Very true! I hadn't thought about using the laser cutter to post-machine printed parts...interesting indeed!
I'll toss one additional option in the mix if you want to make ones like you find in the printer. You can use transparency paper and just print the encoder pattern on it. In the past I've done that and attached it to the clear disc that came with re-writable CDs/DVDs to give it a stiff backing...it may have been a little while ago. Also, guess this only works if you didn't dismantle your only working printer :)
@@bubsbuildsIf you want to experiment with flimsy plastic encoders, lmk. I'll volunteer to scrape up some laser transparency "paper" and print some on my laser printer.
Excellent work!
I'm wondering if it's possible to make glass scales by etching glass with a diode laser. Years ago, I did some laser engraving by coating the glass with black paint, and occasionally the paint would even deposit almost permanently onto the engraving.
Excellent work!
Take a look at the Hybrid Disk Encoder approach from the dexter robot arm.
@DerSolinski Very cool! I actually bought a couple of those robot arms for a previous job, but didn't realize they had custom encoders in them. And they've got some great info widely available on them, love it! (github.com/HaddingtonDynamics/Dexter/wiki/Encoders) Thanks for the suggestion!
@@bubsbuilds Still not cheap, but they move the "precision part" to the electronics.
Imperfections actually allow it in this case to be an absolute encoder which is genius.
Nice project! Really intersted to see the results of your test.
Regarding your "target block" - for a more automated measurement setup, would it be possible to motorize your target block as well, adding a second motor? As you are using the optical distance sensor anyways, inaccuracies in target block placement due to the second drive should be no issue, right?

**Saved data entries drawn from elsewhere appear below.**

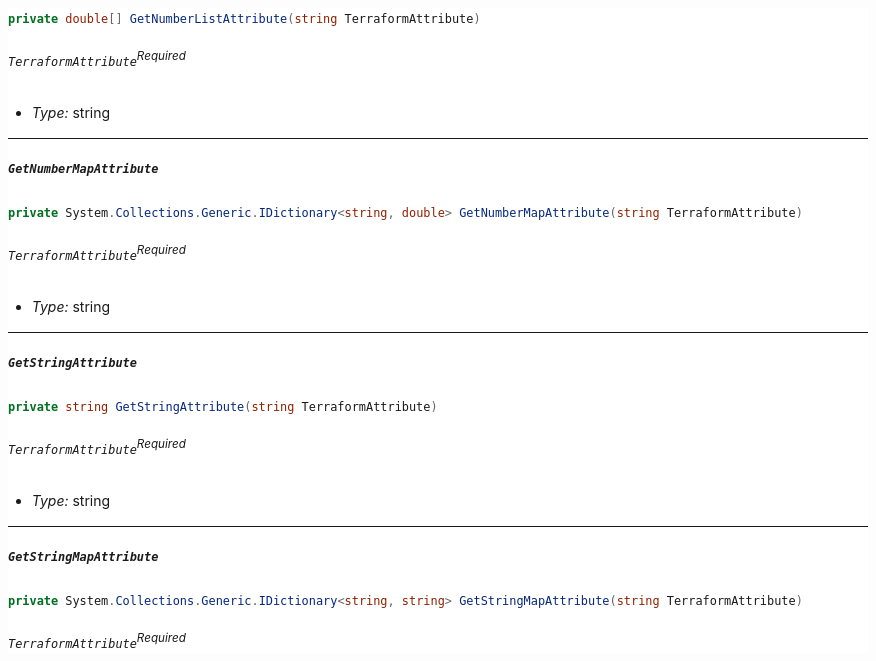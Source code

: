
 ```csharp
private double[] GetNumberListAttribute(string TerraformAttribute)
```

###### `TerraformAttribute`<sup>Required</sup> <a name="TerraformAttribute" id="@cdktf/provider-vault.dataVaultNamespaces.DataVaultNamespaces.getNumberListAttribute.parameter.terraformAttribute"></a>

- *Type:* string

---

##### `GetNumberMapAttribute` <a name="GetNumberMapAttribute" id="@cdktf/provider-vault.dataVaultNamespaces.DataVaultNamespaces.getNumberMapAttribute"></a>

```csharp
private System.Collections.Generic.IDictionary<string, double> GetNumberMapAttribute(string TerraformAttribute)
```

###### `TerraformAttribute`<sup>Required</sup> <a name="TerraformAttribute" id="@cdktf/provider-vault.dataVaultNamespaces.DataVaultNamespaces.getNumberMapAttribute.parameter.terraformAttribute"></a>

- *Type:* string

---

##### `GetStringAttribute` <a name="GetStringAttribute" id="@cdktf/provider-vault.dataVaultNamespaces.DataVaultNamespaces.getStringAttribute"></a>

```csharp
private string GetStringAttribute(string TerraformAttribute)
```

###### `TerraformAttribute`<sup>Required</sup> <a name="TerraformAttribute" id="@cdktf/provider-vault.dataVaultNamespaces.DataVaultNamespaces.getStringAttribute.parameter.terraformAttribute"></a>

- *Type:* string

---

##### `GetStringMapAttribute` <a name="GetStringMapAttribute" id="@cdktf/provider-vault.dataVaultNamespaces.DataVaultNamespaces.getStringMapAttribute"></a>

```csharp
private System.Collections.Generic.IDictionary<string, string> GetStringMapAttribute(string TerraformAttribute)
```

###### `TerraformAttribute`<sup>Required</sup> <a name="TerraformAttribute" id="@cdktf/provider-vault.dataVaultNamespaces.DataVaultNamespaces.getStringMapAttribute.parameter.terraformAttribute"></a>

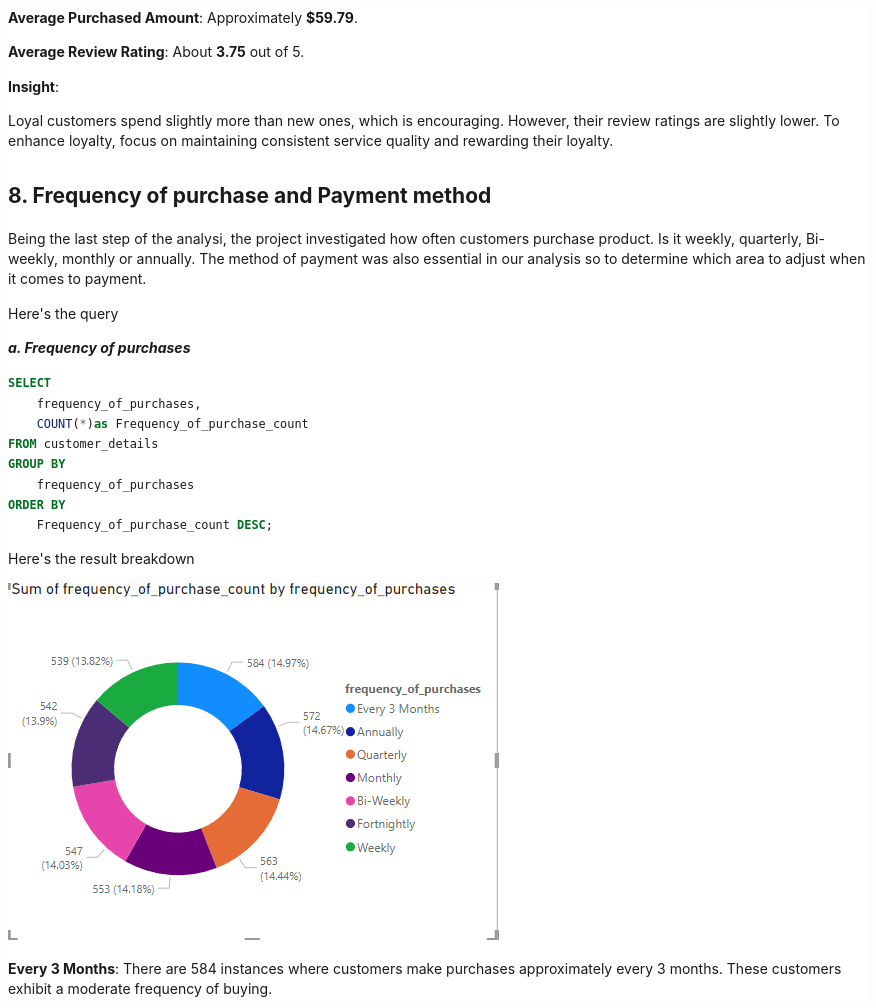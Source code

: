 **Average Purchased Amount**: Approximately **$59.79**.

**Average Review Rating**: About **3.75** out of 5.

**Insight**:

 Loyal customers spend slightly more than new ones, which is encouraging. However, their review ratings are slightly lower. To enhance loyalty, focus on maintaining consistent service quality and rewarding their loyalty.

## 8. Frequency of purchase and Payment method

Being the last step of the analysi, the project investigated how often customers purchase product. Is it weekly, quarterly, Bi-weekly, monthly or annually. The method of payment was also essential in our analysis so to determine which area to adjust when it comes to payment.

Here's the query

***a. Frequency of purchases***

```sql
SELECT
    frequency_of_purchases,
    COUNT(*)as Frequency_of_purchase_count
FROM customer_details
GROUP BY
    frequency_of_purchases
ORDER BY
    Frequency_of_purchase_count DESC;
```

Here's the result breakdown

![Frequency of purchases](Assets\FreqPurchases.png)

**Every 3 Months**:
There are 584 instances where customers make purchases approximately every 3 months.
These customers exhibit a moderate frequency of buying.
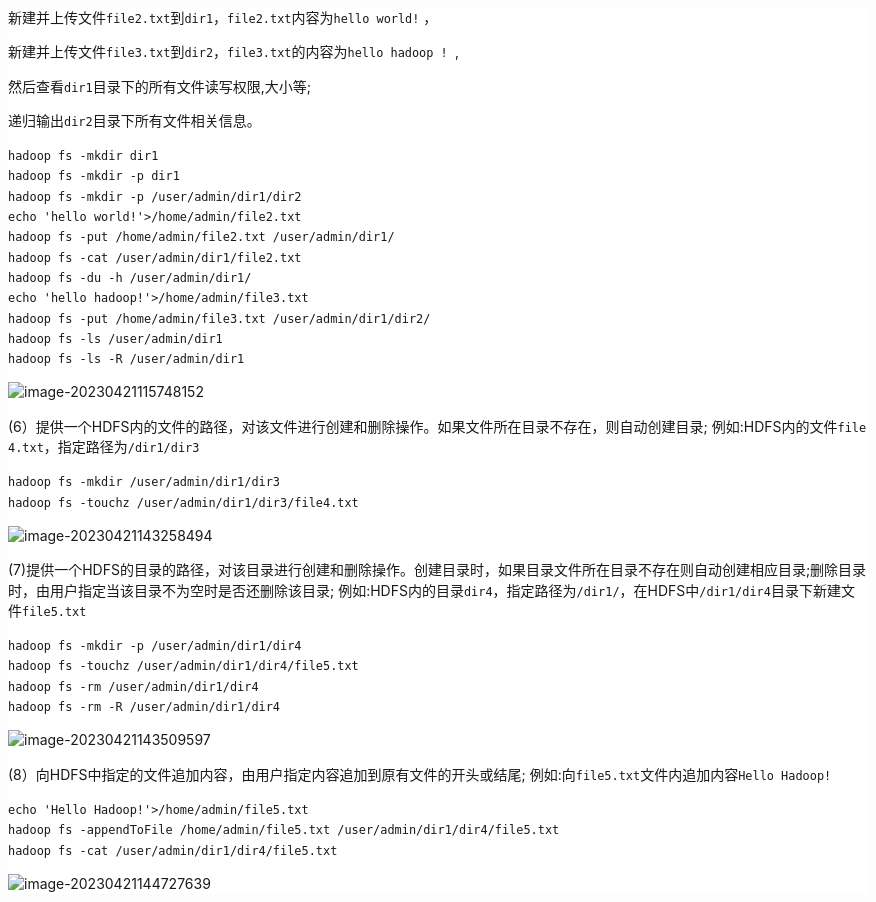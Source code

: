 新建并上传文件`file2.txt`到`dir1`，`file2.txt`内容为`hello world!` ，

新建并上传文件`file3.txt`到`dir2`，`file3.txt`的内容为`hello hadoop ! `,

然后查看`dir1`目录下的所有文件读写权限,大小等;

递归输出`dir2`目录下所有文件相关信息。

```shell
hadoop fs -mkdir dir1
hadoop fs -mkdir -p dir1
hadoop fs -mkdir -p /user/admin/dir1/dir2
echo 'hello world!'>/home/admin/file2.txt
hadoop fs -put /home/admin/file2.txt /user/admin/dir1/
hadoop fs -cat /user/admin/dir1/file2.txt
hadoop fs -du -h /user/admin/dir1/
echo 'hello hadoop!'>/home/admin/file3.txt
hadoop fs -put /home/admin/file3.txt /user/admin/dir1/dir2/
hadoop fs -ls /user/admin/dir1
hadoop fs -ls -R /user/admin/dir1
```

![image-20230421115748152](https://raw.githubusercontent.com/yzl-eng/blogImage/main/img/202401311915292.png)

(6）提供一个HDFS内的文件的路径，对该文件进行创建和删除操作。如果文件所在目录不存在，则自动创建目录;
例如:HDFS内的文件`file4.txt`，指定路径为`/dir1/dir3`

```shell
hadoop fs -mkdir /user/admin/dir1/dir3
hadoop fs -touchz /user/admin/dir1/dir3/file4.txt
```

![image-20230421143258494](https://raw.githubusercontent.com/yzl-eng/blogImage/main/img/202401311915293.png)

(7)提供一个HDFS的目录的路径，对该目录进行创建和删除操作。创建目录时，如果目录文件所在目录不存在则自动创建相应目录;删除目录时，由用户指定当该目录不为空时是否还删除该目录;
例如:HDFS内的目录`dir4`，指定路径为`/dir1/`，在HDFS中`/dir1/dir4`目录下新建文件`file5.txt`

```shell
hadoop fs -mkdir -p /user/admin/dir1/dir4
hadoop fs -touchz /user/admin/dir1/dir4/file5.txt
hadoop fs -rm /user/admin/dir1/dir4
hadoop fs -rm -R /user/admin/dir1/dir4
```

![image-20230421143509597](https://raw.githubusercontent.com/yzl-eng/blogImage/main/img/202401311915294.png)

(8）向HDFS中指定的文件追加内容，由用户指定内容追加到原有文件的开头或结尾;
例如:向`file5.txt`文件内追加内容`Hello Hadoop!`

```shell
echo 'Hello Hadoop!'>/home/admin/file5.txt
hadoop fs -appendToFile /home/admin/file5.txt /user/admin/dir1/dir4/file5.txt
hadoop fs -cat /user/admin/dir1/dir4/file5.txt
```

![image-20230421144727639](https://raw.githubusercontent.com/yzl-eng/blogImage/main/img/202401311915295.png)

@jn-husch Thanks, and absolutely! I was thinking about attaching it to my old "Lil Winch" build from a while back to do exactly that. The only thing I'm hesitant about is I'd prefer to have the translation stage moving away from the target block to avoid accidentally crashing the pricey sensor if something goes wrong with my programming :) So I'd prefer to have something that can push, instead of pull. But I've done a couple of tests thus far, and the manual approach is DEFINITELY tedious! So I'll probably try to rig something up (suggestions welcome!), and I'll definitely share how the testing goes once I get the results pulled together!
Would spring loading be better for preloading the carriage than petg?, wont it be very easy for it to rotate along the axis of linear shaft that has 4 contact points?
Why is the rotation an issue?
@saadqadeer7807 Definitely, I should have mentioned it in the video, thanks for pointing that out! I designed the PETG parts specifically to be compliant, so they are acting like springs for me.
@jaro6985 The main reason I wanted to avoid rotation around the shaft was to avoid the displacement sensor reading off of a different point on the target block. I don't think small rotations around that axis would be a HUGE issue, but especially since I went with a printed target block (with corrugations) and don't have super tight control over the perpendicularity between the target block face and the rails, I do think there's likely some sensitivity to rotations there.
@@bubsbuilds Makes sense! I really like your ideas and their implementations :)
@saadqadeer7807 The best compliment an engineer can hear :) Thank you!
At 3:27, what kind of error?
You really have to ask?
I do? :)
@@bubsbuilds I think we'd all like to see the results!
@themuffinfish2091 You got it! I've started doing some testing on them, and I'll work on compiling the results in a follow up video!